Sfinalizowanie umowy, którą w ogromnym napięciu negocjowano przez wiele miesięcy, wielokrotnie przekładano z powodu sporów między afgańskimi władzami, Białym Domem i generałami z USA, dotyczących tak drażliwych kwestii, jak prowadzone przez Amerykanów nocne naloty czy amerykańska kontrola nad afgańskimi więzieniami. Rozmów nie ułatwiały kolejne wpadki żołnierzy ze Stanów Zjednoczonych: zamordowanie przez sierżanta sztabowego 17 cywilów, a także spalenie przez wojskowych egzemplarzy Koranu.
– Brałem udział w wielu międzynarodowych pertraktacjach i mogę powiedzieć bez wahania, że nigdy nie spotkałem twardszych negocjatorów – stwierdził amerykański dyplomata USA Ryan Crocker, cytowany przez „The Financial Times".
W końcu władze w Waszyngtonie zgodziły się przekazać odpowiedzialność za więźniów rządowi w Kabulu, a także występować do Afgańczyków o zgodę przed nocnymi atakami.
W niedzielę negocjatorom udało się postawić w dokumencie ostatnią kropkę nad „i", dzięki czemu prezydenci Hamid Karzaj i Barack Obama będą mogli złożyć podpisy pod porozumieniem podczas zaplanowanego na maj szczytu NATO w Chicago.
W ramach umowy Amerykanie zadeklarowali, że po 2014 roku – gdy Afganistan opuści już większość międzynarodowych wojsk – oddziały sił specjalnych z USA nadal będą walczyć z antyrządowymi rebeliantami.
– To ważne porozumienie. W przeciwieństwie do Iraku, którego władze zmusiły siły USA do opuszczenia ich kraju, rząd w Kabulu chce, abyśmy zostali, i potrzebuje nas do zwalczania rebeliantów – tłumaczy w rozmowie z „Rz" Brian Williams, specjalista ds. Afganistanu z Uniwersytetu Massachusetts.

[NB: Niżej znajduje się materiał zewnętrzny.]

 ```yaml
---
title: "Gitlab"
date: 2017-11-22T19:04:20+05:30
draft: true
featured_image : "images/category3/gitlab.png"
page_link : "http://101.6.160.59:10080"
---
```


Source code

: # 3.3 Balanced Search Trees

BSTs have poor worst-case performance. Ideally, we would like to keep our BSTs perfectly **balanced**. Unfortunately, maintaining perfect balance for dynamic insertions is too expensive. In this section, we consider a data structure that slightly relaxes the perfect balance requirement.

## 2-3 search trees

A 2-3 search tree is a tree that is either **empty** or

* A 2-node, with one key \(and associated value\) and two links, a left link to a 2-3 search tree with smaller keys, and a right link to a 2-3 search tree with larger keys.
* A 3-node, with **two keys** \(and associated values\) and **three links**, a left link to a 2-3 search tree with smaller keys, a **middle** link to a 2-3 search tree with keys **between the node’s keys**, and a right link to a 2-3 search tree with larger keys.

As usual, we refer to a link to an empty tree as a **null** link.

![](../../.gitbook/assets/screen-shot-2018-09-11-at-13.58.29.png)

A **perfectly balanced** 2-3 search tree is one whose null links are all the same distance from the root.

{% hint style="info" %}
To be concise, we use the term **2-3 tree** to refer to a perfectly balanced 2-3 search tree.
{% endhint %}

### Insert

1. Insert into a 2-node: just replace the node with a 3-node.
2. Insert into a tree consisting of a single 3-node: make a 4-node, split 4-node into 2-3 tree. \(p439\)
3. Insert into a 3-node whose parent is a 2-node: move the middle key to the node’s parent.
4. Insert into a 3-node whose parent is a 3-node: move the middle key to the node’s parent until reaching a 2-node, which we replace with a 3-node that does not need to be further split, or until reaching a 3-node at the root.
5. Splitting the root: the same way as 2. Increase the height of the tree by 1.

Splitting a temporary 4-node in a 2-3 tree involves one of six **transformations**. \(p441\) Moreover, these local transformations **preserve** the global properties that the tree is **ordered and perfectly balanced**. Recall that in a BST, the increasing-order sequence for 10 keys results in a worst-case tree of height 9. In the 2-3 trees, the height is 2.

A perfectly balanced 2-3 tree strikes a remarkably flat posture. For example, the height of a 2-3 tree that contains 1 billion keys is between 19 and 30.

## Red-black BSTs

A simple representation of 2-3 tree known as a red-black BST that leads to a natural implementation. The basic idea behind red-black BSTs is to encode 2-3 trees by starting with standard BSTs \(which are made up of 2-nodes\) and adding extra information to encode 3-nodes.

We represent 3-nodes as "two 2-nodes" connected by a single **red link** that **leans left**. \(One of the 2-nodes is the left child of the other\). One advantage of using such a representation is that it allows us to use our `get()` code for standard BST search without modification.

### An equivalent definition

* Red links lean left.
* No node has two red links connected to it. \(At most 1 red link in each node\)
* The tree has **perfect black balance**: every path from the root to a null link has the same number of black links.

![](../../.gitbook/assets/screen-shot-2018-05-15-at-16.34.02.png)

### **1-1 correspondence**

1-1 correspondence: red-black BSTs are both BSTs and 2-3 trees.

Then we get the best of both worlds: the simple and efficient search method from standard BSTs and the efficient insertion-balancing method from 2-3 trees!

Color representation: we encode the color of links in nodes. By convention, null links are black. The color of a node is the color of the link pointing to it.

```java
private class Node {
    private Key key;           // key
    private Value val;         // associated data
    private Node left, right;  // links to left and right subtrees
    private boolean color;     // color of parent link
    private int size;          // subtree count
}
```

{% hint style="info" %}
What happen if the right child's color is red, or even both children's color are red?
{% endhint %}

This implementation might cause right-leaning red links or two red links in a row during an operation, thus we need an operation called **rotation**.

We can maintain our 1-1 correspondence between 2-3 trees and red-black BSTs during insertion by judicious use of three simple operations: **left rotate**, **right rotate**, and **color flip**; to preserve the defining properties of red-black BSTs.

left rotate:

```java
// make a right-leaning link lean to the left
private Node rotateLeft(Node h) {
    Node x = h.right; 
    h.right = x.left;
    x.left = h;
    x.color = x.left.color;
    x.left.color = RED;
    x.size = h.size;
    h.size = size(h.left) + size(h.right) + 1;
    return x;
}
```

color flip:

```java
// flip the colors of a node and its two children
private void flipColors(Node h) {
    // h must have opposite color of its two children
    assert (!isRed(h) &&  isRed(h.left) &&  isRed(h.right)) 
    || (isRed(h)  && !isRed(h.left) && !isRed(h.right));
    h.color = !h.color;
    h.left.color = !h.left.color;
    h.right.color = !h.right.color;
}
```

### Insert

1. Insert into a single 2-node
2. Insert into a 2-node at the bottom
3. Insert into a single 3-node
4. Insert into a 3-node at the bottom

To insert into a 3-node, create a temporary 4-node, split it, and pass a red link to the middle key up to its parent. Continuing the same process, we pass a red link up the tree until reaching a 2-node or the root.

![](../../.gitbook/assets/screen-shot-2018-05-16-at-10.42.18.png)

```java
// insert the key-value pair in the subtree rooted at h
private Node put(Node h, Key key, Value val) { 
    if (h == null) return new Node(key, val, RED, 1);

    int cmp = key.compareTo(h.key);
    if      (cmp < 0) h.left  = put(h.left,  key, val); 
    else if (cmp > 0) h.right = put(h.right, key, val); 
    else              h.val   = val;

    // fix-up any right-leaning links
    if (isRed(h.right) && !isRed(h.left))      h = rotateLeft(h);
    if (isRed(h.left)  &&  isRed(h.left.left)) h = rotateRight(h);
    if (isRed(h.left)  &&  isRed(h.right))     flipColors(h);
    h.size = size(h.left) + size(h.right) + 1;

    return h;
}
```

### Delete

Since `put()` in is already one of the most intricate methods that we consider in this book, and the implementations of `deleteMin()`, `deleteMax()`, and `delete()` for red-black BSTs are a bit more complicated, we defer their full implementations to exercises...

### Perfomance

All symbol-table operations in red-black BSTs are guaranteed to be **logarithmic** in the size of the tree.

Nowa umowa pomoże więc uspokoić tych Afgańczyków, którzy obawiają się, że po wycofywaniu zagranicznych oddziałów w kraju znów wybuchnie wojna domowa, w której kraj ten pogrążył się po wycofaniu Sowietów w 1989 roku. Obawy te potęgować może fakt, że już teraz USA rozpoczęły wycofywanie jednej trzeciej z niemal stu tysięcy żołnierzy stacjonujących obecnie w Afganistanie. A Biały Dom chce, aby większość amerykańskich sił wróciła do koszar do 2014 roku. – Myślę, że po tym terminie nadal będzie potrzebne wsparcie niewielkich oddziałów wysłanych przez naszych sojuszników, takich jak Wielka Brytania, Australia czy Polska – dodaje Brian Williams.